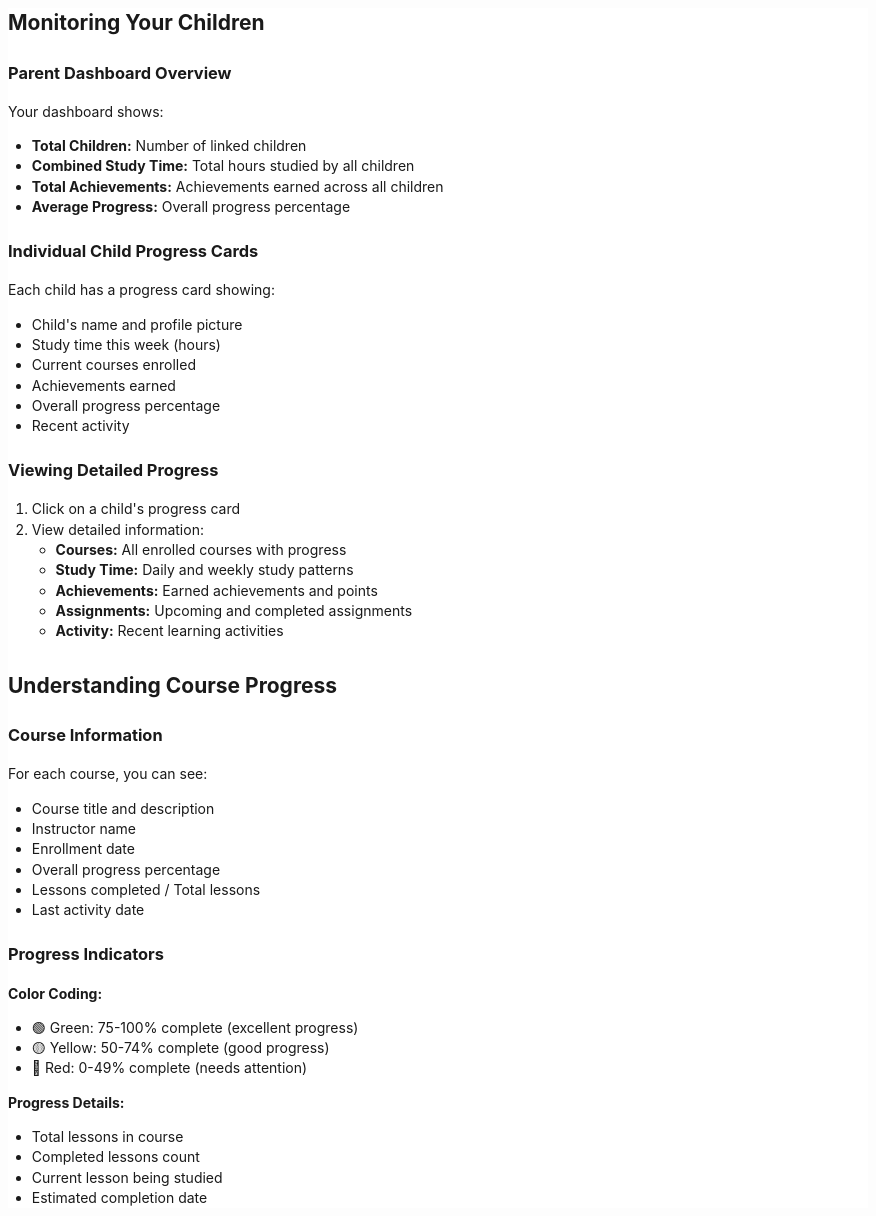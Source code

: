 ## Monitoring Your Children

### Parent Dashboard Overview

Your dashboard shows:
- **Total Children:** Number of linked children
- **Combined Study Time:** Total hours studied by all children
- **Total Achievements:** Achievements earned across all children
- **Average Progress:** Overall progress percentage

### Individual Child Progress Cards

Each child has a progress card showing:
- Child's name and profile picture
- Study time this week (hours)
- Current courses enrolled
- Achievements earned
- Overall progress percentage
- Recent activity

### Viewing Detailed Progress

1. Click on a child's progress card
2. View detailed information:
   - **Courses:** All enrolled courses with progress
   - **Study Time:** Daily and weekly study patterns
   - **Achievements:** Earned achievements and points
   - **Assignments:** Upcoming and completed assignments
   - **Activity:** Recent learning activities

## Understanding Course Progress

### Course Information

For each course, you can see:
- Course title and description
- Instructor name
- Enrollment date
- Overall progress percentage
- Lessons completed / Total lessons
- Last activity date

### Progress Indicators

**Color Coding:**
- 🟢 Green: 75-100% complete (excellent progress)
- 🟡 Yellow: 50-74% complete (good progress)
- 🔴 Red: 0-49% complete (needs attention)

**Progress Details:**
- Total lessons in course
- Completed lessons count
- Current lesson being studied
- Estimated completion date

------------

Each record above is to be returned unchanged, while any picture it holds stays out.

Source code

: ## Monitoring Your Children

### Parent Dashboard Overview

Your dashboard shows:
- **Total Children:** Number of linked children
- **Combined Study Time:** Total hours studied by all children
- **Total Achievements:** Achievements earned across all children
- **Average Progress:** Overall progress percentage

### Individual Child Progress Cards

Each child has a progress card showing:
- Child's name and profile picture
- Study time this week (hours)
- Current courses enrolled
- Achievements earned
- Overall progress percentage
- Recent activity

### Viewing Detailed Progress

1. Click on a child's progress card
2. View detailed information:
   - **Courses:** All enrolled courses with progress
   - **Study Time:** Daily and weekly study patterns
   - **Achievements:** Earned achievements and points
   - **Assignments:** Upcoming and completed assignments
   - **Activity:** Recent learning activities

## Understanding Course Progress

### Course Information

For each course, you can see:
- Course title and description
- Instructor name
- Enrollment date
- Overall progress percentage
- Lessons completed / Total lessons
- Last activity date

### Progress Indicators

**Color Coding:**
- 🟢 Green: 75-100% complete (excellent progress)
- 🟡 Yellow: 50-74% complete (good progress)
- 🔴 Red: 0-49% complete (needs attention)

**Progress Details:**
- Total lessons in course
- Completed lessons count
- Current lesson being studied
- Estimated completion date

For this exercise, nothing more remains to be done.